Jan Bogumił Rosen (16 October 1854 in Warsaw – 8 November 1936 in Warsaw) was a Polish painter of Jewish ancestry, known primarily for his battle scenes. His son was the muralist and mosaicist, Jan Henryk de Rosen.

Biography 
He was born to a wealthy Jewish family that had converted to Calvinism. Later, he  became  a Lutheran. As with many artists, he displayed an early talent for drawing and received his first lessons from Franciszek Kostrzewski.

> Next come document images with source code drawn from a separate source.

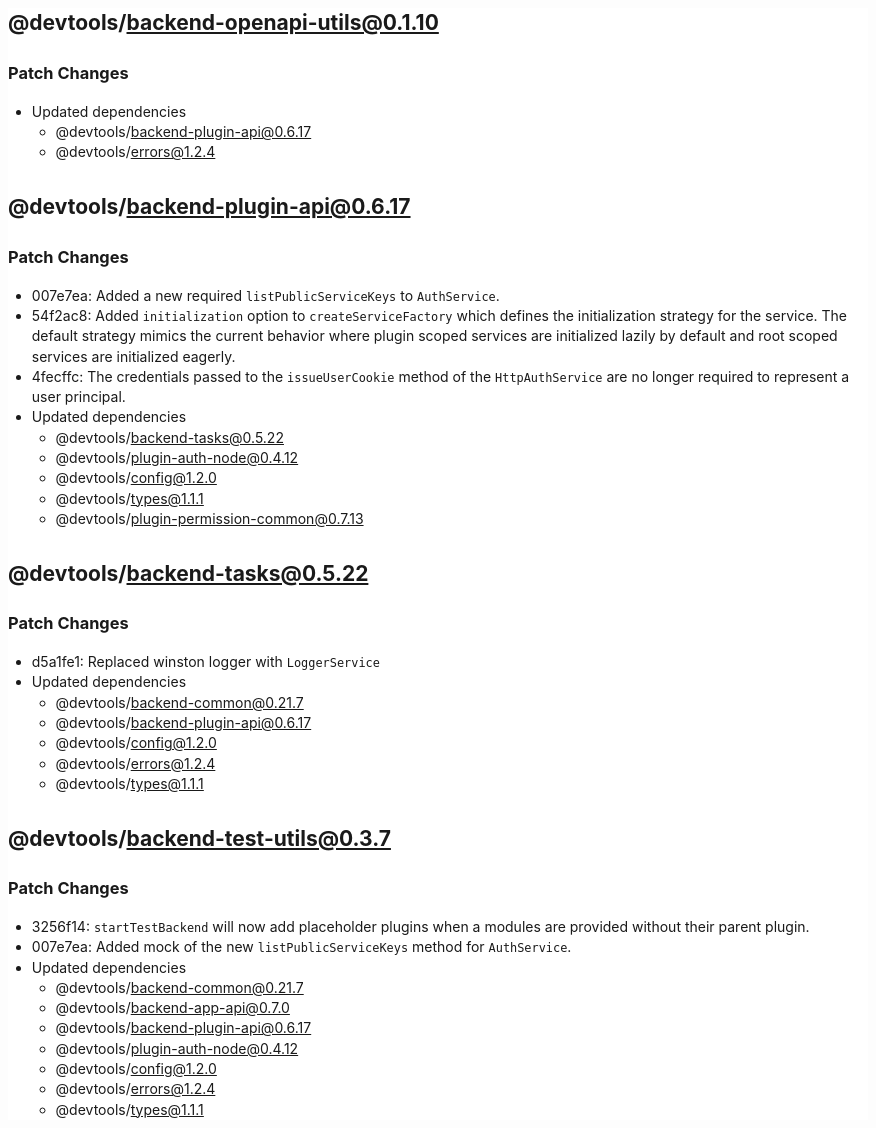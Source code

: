 ## @devtools/backend-openapi-utils@0.1.10

### Patch Changes

- Updated dependencies
  - @devtools/backend-plugin-api@0.6.17
  - @devtools/errors@1.2.4

## @devtools/backend-plugin-api@0.6.17

### Patch Changes

- 007e7ea: Added a new required `listPublicServiceKeys` to `AuthService`.
- 54f2ac8: Added `initialization` option to `createServiceFactory` which defines the initialization strategy for the service. The default strategy mimics the current behavior where plugin scoped services are initialized lazily by default and root scoped services are initialized eagerly.
- 4fecffc: The credentials passed to the `issueUserCookie` method of the `HttpAuthService` are no longer required to represent a user principal.
- Updated dependencies
  - @devtools/backend-tasks@0.5.22
  - @devtools/plugin-auth-node@0.4.12
  - @devtools/config@1.2.0
  - @devtools/types@1.1.1
  - @devtools/plugin-permission-common@0.7.13

## @devtools/backend-tasks@0.5.22

### Patch Changes

- d5a1fe1: Replaced winston logger with `LoggerService`
- Updated dependencies
  - @devtools/backend-common@0.21.7
  - @devtools/backend-plugin-api@0.6.17
  - @devtools/config@1.2.0
  - @devtools/errors@1.2.4
  - @devtools/types@1.1.1

## @devtools/backend-test-utils@0.3.7

### Patch Changes

- 3256f14: `startTestBackend` will now add placeholder plugins when a modules are provided without their parent plugin.
- 007e7ea: Added mock of the new `listPublicServiceKeys` method for `AuthService`.
- Updated dependencies
  - @devtools/backend-common@0.21.7
  - @devtools/backend-app-api@0.7.0
  - @devtools/backend-plugin-api@0.6.17
  - @devtools/plugin-auth-node@0.4.12
  - @devtools/config@1.2.0
  - @devtools/errors@1.2.4
  - @devtools/types@1.1.1
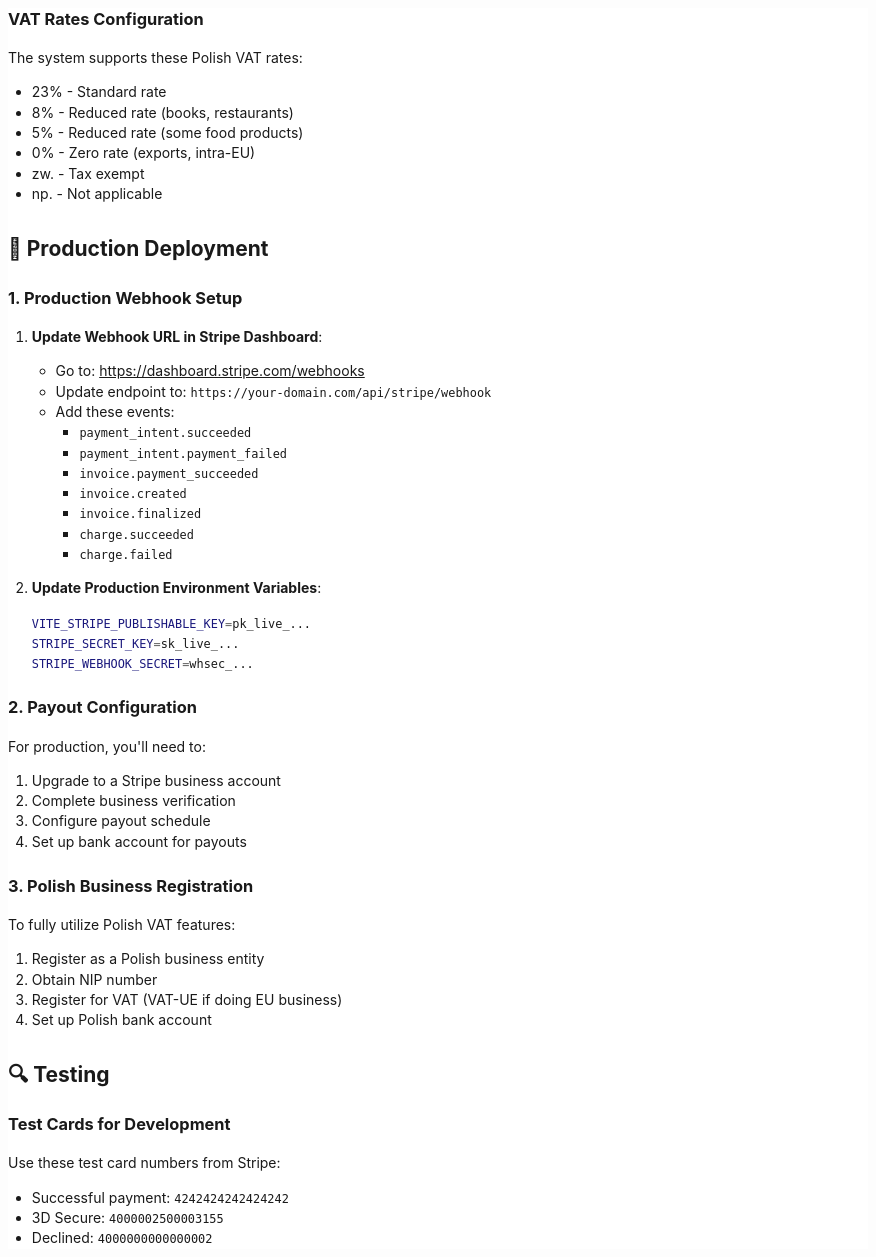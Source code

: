 ### VAT Rates Configuration
The system supports these Polish VAT rates:
- 23% - Standard rate
- 8% - Reduced rate (books, restaurants)
- 5% - Reduced rate (some food products)
- 0% - Zero rate (exports, intra-EU)
- zw. - Tax exempt
- np. - Not applicable

## 🚀 Production Deployment

### 1. Production Webhook Setup
1. **Update Webhook URL in Stripe Dashboard**:
   - Go to: https://dashboard.stripe.com/webhooks
   - Update endpoint to: `https://your-domain.com/api/stripe/webhook`
   - Add these events:
     - `payment_intent.succeeded`
     - `payment_intent.payment_failed`
     - `invoice.payment_succeeded`
     - `invoice.created`
     - `invoice.finalized`
     - `charge.succeeded`
     - `charge.failed`

2. **Update Production Environment Variables**:
   ```bash
   VITE_STRIPE_PUBLISHABLE_KEY=pk_live_...
   STRIPE_SECRET_KEY=sk_live_...
   STRIPE_WEBHOOK_SECRET=whsec_...
   ```

### 2. Payout Configuration
For production, you'll need to:
1. Upgrade to a Stripe business account
2. Complete business verification
3. Configure payout schedule
4. Set up bank account for payouts

### 3. Polish Business Registration
To fully utilize Polish VAT features:
1. Register as a Polish business entity
2. Obtain NIP number
3. Register for VAT (VAT-UE if doing EU business)
4. Set up Polish bank account

## 🔍 Testing

### Test Cards for Development
Use these test card numbers from Stripe:
- Successful payment: `4242424242424242`
- 3D Secure: `4000002500003155`
- Declined: `4000000000000002`
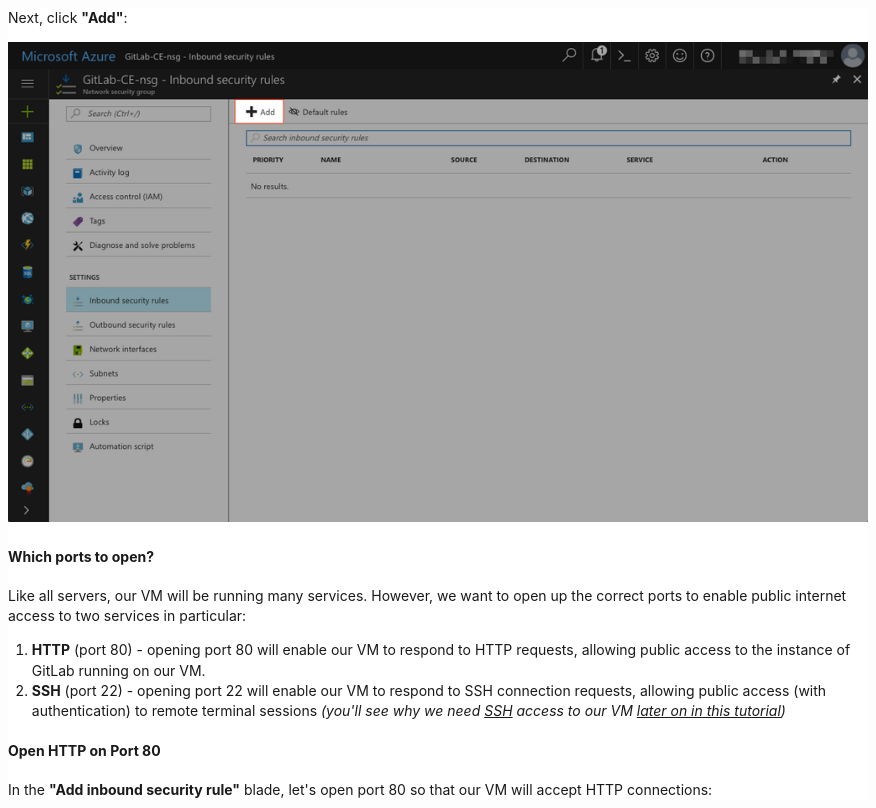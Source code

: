 Next, click **"Add"**:

![Azure - Network security group - Inbound security rules - Add](img/azure-nsg-inbound-sec-rules-add-highlight.png)

#### Which ports to open?

Like all servers, our VM will be running many services. However, we want to open up the correct 
ports to enable public internet access to two services in particular:

1. **HTTP** (port 80) - opening port 80 will enable our VM to respond to HTTP requests, allowing 
public access to the instance of GitLab running on our VM.
1. **SSH** (port 22) - opening port 22 will enable our VM to respond to SSH connection requests, 
allowing public access (with authentication) to remote terminal sessions 
_(you'll see why we need [SSH] access to our VM [later on in this tutorial](#maintaining-your-gitlab-instance))_

#### Open HTTP on Port 80

In the **"Add inbound security rule"** blade, let's open port 80 so that our VM will accept HTTP 
connections:


[Original-Blog-Post]: https://about.gitlab.com/2016/07/13/how-to-setup-a-gitlab-instance-on-microsoft-azure/ "How to Setup a GitLab Instance on Microsoft Azure"
[GitLab-Docs]: https://docs.gitlab.com/ce/README.html "GitLab Documentation"
[GitLab-Technical-Articles]: https://docs.gitlab.com/ce/articles/index.html "GitLab Technical Articles"
[GitLab-Docs-SSH]: https://docs.gitlab.com/ce/ssh/README.html "GitLab Documentation: SSH"
[CE]: https://about.gitlab.com/features/
[EE]: https://about.gitlab.com/features/#ee-starter
[Azure-Troubleshoot-Linux-VM]: https://docs.microsoft.com/en-us/azure/virtual-machines/linux/troubleshoot-app-connection "Troubleshoot application connectivity issues on a Linux virtual machine in Azure"
[Azure-IP-Address-Types]: https://docs.microsoft.com/en-us/azure/virtual-network/virtual-network-ip-addresses-overview-arm "IP address types and allocation methods in Azure"
[Azure-How-To-Open-Ports]: https://docs.microsoft.com/en-us/azure/virtual-machines/windows/nsg-quickstart-portal "How to open ports to a virtual machine with the Azure portal"
[Azure-Troubleshoot-SSH-Connection]: https://docs.microsoft.com/en-us/azure/virtual-machines/linux/troubleshoot-ssh-connection "Troubleshoot SSH connections to an Azure Linux VM"
[Azure]: https://azure.microsoft.com/en-us/
[Azure-Free-Account-FAQ]: https://azure.microsoft.com/en-us/free/free-account-faq/
[Azure-Marketplace]: https://azure.microsoft.com/en-us/marketplace/
[Azure-Portal]: https://portal.azure.com
[Azure-Pricing-Calculator]: https://azure.microsoft.com/en-us/pricing/calculator/
[Azure-Properly-Shutdown-VM]: https://buildazure.com/2017/03/16/properly-shutdown-azure-vm-to-save-money/ "Properly Shutdown an Azure VM to Save Money"
[SSH]: https://en.wikipedia.org/wiki/Secure_Shell
[PuTTY]: http://www.putty.org/
[Using-SSH-In-Putty]: https://mediatemple.net/community/products/dv/204404604/using-ssh-in-putty-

From 1872 to 1875, he studied at the Academy of Fine Arts, Munich, then took private lessons at the school of battle painter Józef Brandt. His next four years were spent at the Académie des Beaux-Arts in Paris with Jean-Léon Gérôme and Isidore Pils.

He lived successively in Munich, Paris and Lausanne then, having a wife and newborn son to support, he settled in Russia in 1891, where he became a court painter to Alexander III; after the Tsar purchased his painting of Grand Duke Konstantin Pavlovich reviewing the Polish cavalry. In 1907 he made a trip to North Africa, followed by a visit to Scandinavia in 1908. He did not return to Poland until 1921, after the Polish-Soviet War.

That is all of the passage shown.